§ Material for this exercise:
%%
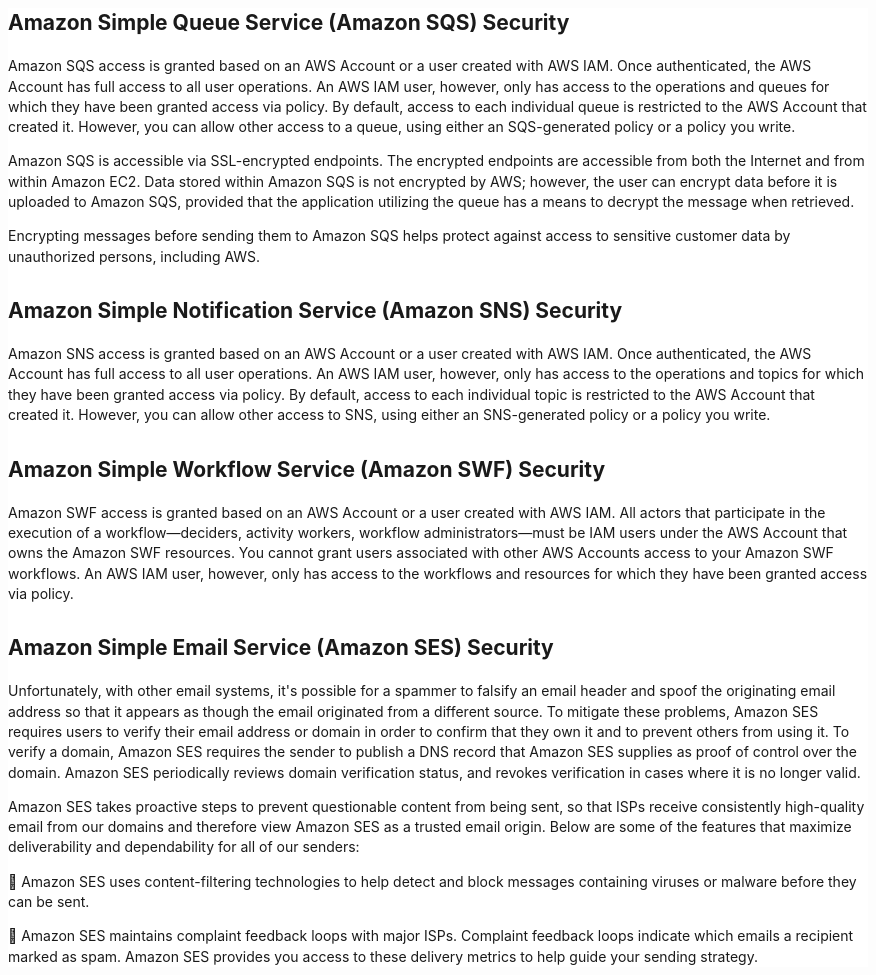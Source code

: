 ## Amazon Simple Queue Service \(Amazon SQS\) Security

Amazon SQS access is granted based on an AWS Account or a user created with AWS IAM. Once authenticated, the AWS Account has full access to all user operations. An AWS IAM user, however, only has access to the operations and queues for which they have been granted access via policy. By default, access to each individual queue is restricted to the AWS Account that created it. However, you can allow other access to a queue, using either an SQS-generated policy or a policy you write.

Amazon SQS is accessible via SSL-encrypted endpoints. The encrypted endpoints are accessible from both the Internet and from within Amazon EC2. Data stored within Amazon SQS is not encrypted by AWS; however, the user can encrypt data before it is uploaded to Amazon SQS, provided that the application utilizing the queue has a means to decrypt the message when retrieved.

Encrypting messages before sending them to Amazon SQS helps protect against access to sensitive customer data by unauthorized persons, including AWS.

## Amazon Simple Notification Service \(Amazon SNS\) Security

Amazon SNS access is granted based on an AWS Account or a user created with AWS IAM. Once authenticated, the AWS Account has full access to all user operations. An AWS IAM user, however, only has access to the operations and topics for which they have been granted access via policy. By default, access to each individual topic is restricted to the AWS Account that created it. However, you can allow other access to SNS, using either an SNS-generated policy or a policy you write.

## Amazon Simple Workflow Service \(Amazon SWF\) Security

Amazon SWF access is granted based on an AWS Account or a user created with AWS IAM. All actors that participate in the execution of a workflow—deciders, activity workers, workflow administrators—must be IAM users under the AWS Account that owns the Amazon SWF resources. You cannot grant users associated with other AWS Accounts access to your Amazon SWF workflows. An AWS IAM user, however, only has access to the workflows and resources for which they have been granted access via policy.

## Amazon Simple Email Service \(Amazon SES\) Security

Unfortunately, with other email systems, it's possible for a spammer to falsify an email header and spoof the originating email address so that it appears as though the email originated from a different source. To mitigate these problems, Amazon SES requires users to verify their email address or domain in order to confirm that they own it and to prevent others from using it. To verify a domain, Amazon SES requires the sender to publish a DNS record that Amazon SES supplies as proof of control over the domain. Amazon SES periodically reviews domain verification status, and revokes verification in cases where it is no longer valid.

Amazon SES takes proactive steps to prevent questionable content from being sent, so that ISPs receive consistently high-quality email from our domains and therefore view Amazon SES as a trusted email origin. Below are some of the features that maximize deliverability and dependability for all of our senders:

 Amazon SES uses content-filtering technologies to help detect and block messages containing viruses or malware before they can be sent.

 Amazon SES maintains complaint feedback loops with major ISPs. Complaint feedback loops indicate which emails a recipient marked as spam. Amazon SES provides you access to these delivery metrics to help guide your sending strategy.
%%
%%
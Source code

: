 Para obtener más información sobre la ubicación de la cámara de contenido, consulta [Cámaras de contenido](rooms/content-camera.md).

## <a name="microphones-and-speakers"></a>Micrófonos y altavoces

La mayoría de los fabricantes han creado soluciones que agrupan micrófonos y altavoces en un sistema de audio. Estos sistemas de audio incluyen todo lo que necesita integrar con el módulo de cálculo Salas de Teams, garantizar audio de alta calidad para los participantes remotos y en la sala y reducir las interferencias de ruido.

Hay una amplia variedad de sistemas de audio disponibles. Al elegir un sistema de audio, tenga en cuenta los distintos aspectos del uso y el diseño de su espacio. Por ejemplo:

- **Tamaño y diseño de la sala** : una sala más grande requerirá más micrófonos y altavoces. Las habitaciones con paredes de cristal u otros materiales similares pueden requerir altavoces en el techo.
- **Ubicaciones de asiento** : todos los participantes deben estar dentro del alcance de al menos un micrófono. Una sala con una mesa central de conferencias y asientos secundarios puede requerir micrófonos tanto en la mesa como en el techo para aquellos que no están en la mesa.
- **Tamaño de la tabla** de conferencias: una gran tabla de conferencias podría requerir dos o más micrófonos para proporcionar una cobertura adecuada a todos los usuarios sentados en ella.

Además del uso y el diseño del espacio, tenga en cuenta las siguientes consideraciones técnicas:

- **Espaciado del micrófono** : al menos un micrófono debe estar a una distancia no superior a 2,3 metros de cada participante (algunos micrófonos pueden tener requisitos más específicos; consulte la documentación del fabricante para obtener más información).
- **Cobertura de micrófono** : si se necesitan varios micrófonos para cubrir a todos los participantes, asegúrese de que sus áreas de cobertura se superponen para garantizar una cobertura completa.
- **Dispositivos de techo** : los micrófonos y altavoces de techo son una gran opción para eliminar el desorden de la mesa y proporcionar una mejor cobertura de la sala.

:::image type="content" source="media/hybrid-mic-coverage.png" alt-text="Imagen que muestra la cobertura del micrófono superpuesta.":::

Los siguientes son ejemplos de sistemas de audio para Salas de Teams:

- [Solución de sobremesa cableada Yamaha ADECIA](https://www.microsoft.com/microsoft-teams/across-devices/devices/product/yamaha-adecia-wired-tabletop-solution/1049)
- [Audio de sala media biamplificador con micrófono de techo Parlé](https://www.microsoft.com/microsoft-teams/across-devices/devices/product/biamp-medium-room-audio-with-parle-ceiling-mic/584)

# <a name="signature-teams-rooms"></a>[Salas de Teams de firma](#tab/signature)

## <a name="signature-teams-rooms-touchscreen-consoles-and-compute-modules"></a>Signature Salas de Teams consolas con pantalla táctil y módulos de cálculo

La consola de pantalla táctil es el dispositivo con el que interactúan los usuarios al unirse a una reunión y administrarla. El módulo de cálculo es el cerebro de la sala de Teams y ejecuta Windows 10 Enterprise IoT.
%%
%%
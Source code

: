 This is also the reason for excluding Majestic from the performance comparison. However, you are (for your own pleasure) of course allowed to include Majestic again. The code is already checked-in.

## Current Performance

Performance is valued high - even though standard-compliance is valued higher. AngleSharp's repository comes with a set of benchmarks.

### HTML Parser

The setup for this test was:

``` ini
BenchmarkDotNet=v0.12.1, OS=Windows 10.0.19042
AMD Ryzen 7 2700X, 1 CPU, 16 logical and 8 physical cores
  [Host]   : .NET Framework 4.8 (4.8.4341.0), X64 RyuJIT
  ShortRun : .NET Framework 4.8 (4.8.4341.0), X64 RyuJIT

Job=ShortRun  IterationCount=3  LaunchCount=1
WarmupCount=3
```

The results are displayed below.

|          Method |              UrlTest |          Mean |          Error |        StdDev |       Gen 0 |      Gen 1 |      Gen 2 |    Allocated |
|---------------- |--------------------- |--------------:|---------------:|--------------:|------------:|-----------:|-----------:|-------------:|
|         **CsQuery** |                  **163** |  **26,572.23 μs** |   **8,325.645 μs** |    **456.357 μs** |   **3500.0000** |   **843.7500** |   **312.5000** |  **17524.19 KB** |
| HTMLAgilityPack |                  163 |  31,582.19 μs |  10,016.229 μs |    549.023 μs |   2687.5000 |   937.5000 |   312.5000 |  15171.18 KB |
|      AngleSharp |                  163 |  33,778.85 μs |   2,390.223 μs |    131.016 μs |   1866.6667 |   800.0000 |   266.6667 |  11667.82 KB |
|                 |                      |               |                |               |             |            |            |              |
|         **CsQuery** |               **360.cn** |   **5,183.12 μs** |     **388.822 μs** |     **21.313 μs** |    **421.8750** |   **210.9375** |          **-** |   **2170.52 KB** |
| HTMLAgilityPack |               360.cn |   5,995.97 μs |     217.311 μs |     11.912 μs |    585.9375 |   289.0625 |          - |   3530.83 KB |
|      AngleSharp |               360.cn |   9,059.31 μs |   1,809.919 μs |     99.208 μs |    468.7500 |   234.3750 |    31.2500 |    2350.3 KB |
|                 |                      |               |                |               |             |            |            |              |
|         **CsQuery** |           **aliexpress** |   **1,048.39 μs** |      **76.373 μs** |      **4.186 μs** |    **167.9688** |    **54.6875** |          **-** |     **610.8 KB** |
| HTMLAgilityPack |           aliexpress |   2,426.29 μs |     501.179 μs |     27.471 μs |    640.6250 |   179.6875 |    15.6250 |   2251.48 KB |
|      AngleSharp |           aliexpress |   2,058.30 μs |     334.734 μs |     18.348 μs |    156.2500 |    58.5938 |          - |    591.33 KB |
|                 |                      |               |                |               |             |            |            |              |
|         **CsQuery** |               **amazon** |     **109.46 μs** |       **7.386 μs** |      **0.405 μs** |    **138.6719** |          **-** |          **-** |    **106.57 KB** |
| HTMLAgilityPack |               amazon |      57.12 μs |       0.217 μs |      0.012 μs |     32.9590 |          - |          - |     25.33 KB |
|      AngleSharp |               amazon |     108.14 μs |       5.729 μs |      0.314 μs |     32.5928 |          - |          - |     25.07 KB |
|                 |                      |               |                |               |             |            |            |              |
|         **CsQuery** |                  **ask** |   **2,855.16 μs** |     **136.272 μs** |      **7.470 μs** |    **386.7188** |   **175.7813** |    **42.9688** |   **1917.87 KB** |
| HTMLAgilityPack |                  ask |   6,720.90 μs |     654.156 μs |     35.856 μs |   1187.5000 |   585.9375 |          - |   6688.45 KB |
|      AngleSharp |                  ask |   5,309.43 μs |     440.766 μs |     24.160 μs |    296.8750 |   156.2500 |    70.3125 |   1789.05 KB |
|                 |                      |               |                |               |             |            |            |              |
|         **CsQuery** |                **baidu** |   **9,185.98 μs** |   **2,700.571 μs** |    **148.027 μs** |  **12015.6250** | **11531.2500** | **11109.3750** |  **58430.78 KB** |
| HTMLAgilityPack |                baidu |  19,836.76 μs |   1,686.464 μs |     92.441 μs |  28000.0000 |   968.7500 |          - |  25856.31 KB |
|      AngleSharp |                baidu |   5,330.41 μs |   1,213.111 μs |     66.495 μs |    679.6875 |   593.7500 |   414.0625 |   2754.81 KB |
%%
In the listing above, each line with the word "Framework" is to be copied out.

§ Result of this task:
  [Host]   : .NET Framework 4.8 (4.8.4341.0), X64 RyuJIT
  ShortRun : .NET Framework 4.8 (4.8.4341.0), X64 RyuJIT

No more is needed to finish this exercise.